= Bruno Kitt =

German physician and SS leader

Bruno Kitt (August 9, 1906 – October 8, 1946) was a German physician and SS leader. As a concentration camp doctor, he was employed at Auschwitz and Neuengamme.

Kitt was the son of a teacher. He initially began studying natural sciences after graduating from high school, before switching to and completing his medical degree at the University of Münster. Kitt became a member of the NSDAP in May 1933 as the party rose to power, and joined the SS (member 246.756) soon afterwards. He found a job with the Ruhr-Miners' Association in 1936, where he initially worked as an assistant and later as a senior medical examiner.

During World War II, he was drafted into the Waffen-SS in March 1942 and completed basic training at Sachsenhausen concentration camp. From June 1942 he was a camp doctor in the Auschwitz concentration camp where he acted as chief physician of the women's inmates' infirmary. It was during this role that he selected sick female prisoners for gassing. Kitt was also a camp doctor at Monowitz concentration camp (Auschwitz III), and had to be treated at least once for Typhus. Auschwitz survivor Hermann Langbein described Kitt as very intelligent and sometimes even approachable as a camp doctor who wasn't a fanatical Nazi. At once point he asked his superior Eduard Wirths to replace him as camp doctor so that he would not have to take part in selections. Although Wirths was briefly entrusted with the position of camp doctor, this did not relieve Kitt of selecting incoming prisoner transports.

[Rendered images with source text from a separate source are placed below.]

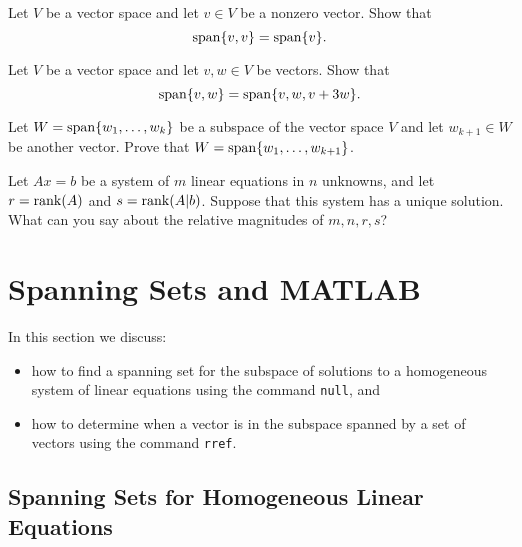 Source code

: \documentclass{ximera}
\begin{document}
\begin{exercise} \label{c5.2.8a}
Let $V$ be a vector space and let $v\in V$ be a nonzero vector.  Show that
\[
{\rm span}\{v,v\}={\rm span}\{v\}.
\]
\end{exercise}
\begin{exercise} \label{c5.2.8b}
Let $V$ be a vector space and let $v,w\in V$ be vectors.  Show that
\[
{\rm span}\{v,w\}={\rm span}\{v,w,v+3w\}.
\]
\end{exercise}

\begin{exercise} \label{c5.2.9}
Let $W={\rm span}\{w_1,\ldots,w_k\}$ be a subspace of the vector
space $V$ and let $w_{k+1}\in W$ be another vector.  Prove that
$W={\rm span}\{w_1,\ldots,w_{k+1}\}$.
\end{exercise}

\begin{exercise} \label{c5.2.10}
Let $Ax=b$ be a system of $m$ linear equations in $n$ unknowns,
and let $r={\rm rank}(A)$ and $s={\rm rank}(A|b)$.  Suppose that this system
has a unique solution.  What can you say about the relative
magnitudes of $m,n,r,s$?
\end{exercise}


\section{Spanning Sets and MATLAB} \label{S:5.3}

In this section we discuss:
\begin{itemize}
\item	how to find a spanning set for the subspace of solutions to a
homogeneous system of linear equations using the \Matlab command {\tt null},
and
\item	how to determine when a vector is in the subspace spanned by a
set of vectors using the \Matlab command {\tt rref}.
\end{itemize}

\subsection*{Spanning Sets for Homogeneous Linear Equations}
\end{document}
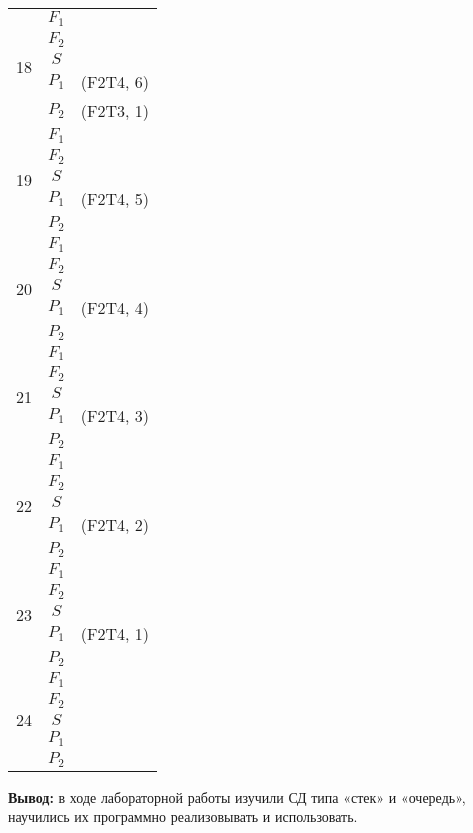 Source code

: \documentclass[a4paper,14pt]{extarticle}
\begin{document}
\begin{enumerate}
\begin{longtable}{|c|c|c|}
\multirow{5}{*}{18}&$F_1$&\\
\cline{2-3}
&$F_2$&\\
\cline{2-3}
& $S$ &\\
\cline{2-3}
&$P_1$&(F2T4, 6)\\
\cline{2-3}
&$P_2$&(F2T3, 1)\\
\hline


\multirow{5}{*}{19}&$F_1$&\\
\cline{2-3}
&$F_2$&\\
\cline{2-3}
& $S$ &\\
\cline{2-3}
&$P_1$&(F2T4, 5)\\
\cline{2-3}
&$P_2$&\\
\hline


\multirow{5}{*}{20}&$F_1$&\\
\cline{2-3}
&$F_2$&\\
\cline{2-3}
& $S$ &\\
\cline{2-3}
&$P_1$&(F2T4, 4)\\
\cline{2-3}
&$P_2$&\\
\hline


\multirow{5}{*}{21}&$F_1$&\\
\cline{2-3}
&$F_2$&\\
\cline{2-3}
& $S$ &\\
\cline{2-3}
&$P_1$&(F2T4, 3)\\
\cline{2-3}
&$P_2$&\\
\hline


\multirow{5}{*}{22}&$F_1$&\\
\cline{2-3}
&$F_2$&\\
\cline{2-3}
& $S$ &\\
\cline{2-3}
&$P_1$&(F2T4, 2)\\
\cline{2-3}
&$P_2$&\\
\hline


\multirow{5}{*}{23}&$F_1$&\\
\cline{2-3}
&$F_2$&\\
\cline{2-3}
& $S$ &\\
\cline{2-3}
&$P_1$&(F2T4, 1)\\
\cline{2-3}
&$P_2$&\\
\hline


\multirow{5}{*}{24}&$F_1$&\\
\cline{2-3}
&$F_2$&\\
\cline{2-3}
& $S$ &\\
\cline{2-3}
&$P_1$&\\
\cline{2-3}
&$P_2$&\\
\hline
\end{longtable}
\end{enumerate}
\textbf{Вывод: } в ходе лабораторной работы изучили СД типа «стек» и «очередь», научились их программно реализовывать и использовать.
\end{document}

In mid-September 1943, Kitt received the Second Class War Merit Cross with Swords and was promoted to SS Hauptsturmführer. Kitt met a laboratory assistant named Clare Maus in Auschwitz and the two soon fell in love. They were married in July 1944, and the couple had a son. After the evacuation of Auschwitz in January 1945, Kitt was transferred to Neuengamme in the following month. Kitt was assigned the role of "Troops doctor" there under Alfred Trzebinski until April/early May 1945. His final duties included being responsible for both the treatment of SS members in the camp, and inmates with regard to their ability to work.

As the Allied forces closed in, Kitt accompanied prisoner ambulance transports from the satellite camps of the Neuengamme concentration camp to the Sandbostel "reception camp". From there he accompanied a prisoner transport via Flensburg to Malmö and then returned to northern Germany. Kitt was arrested by the British Army after the war ended, and was a defendant at the Neuengamme-Hauptprozess (Neuengamme trials). He was found guilty of participating in the murder and mistreatment of prisoners at the Neuengamme concentration camp, and was sentenced to death by hanging on May 3, 1946. Kitt was executed in Hamelin on October 8, 1946, by hangman Albert Pierrepoint.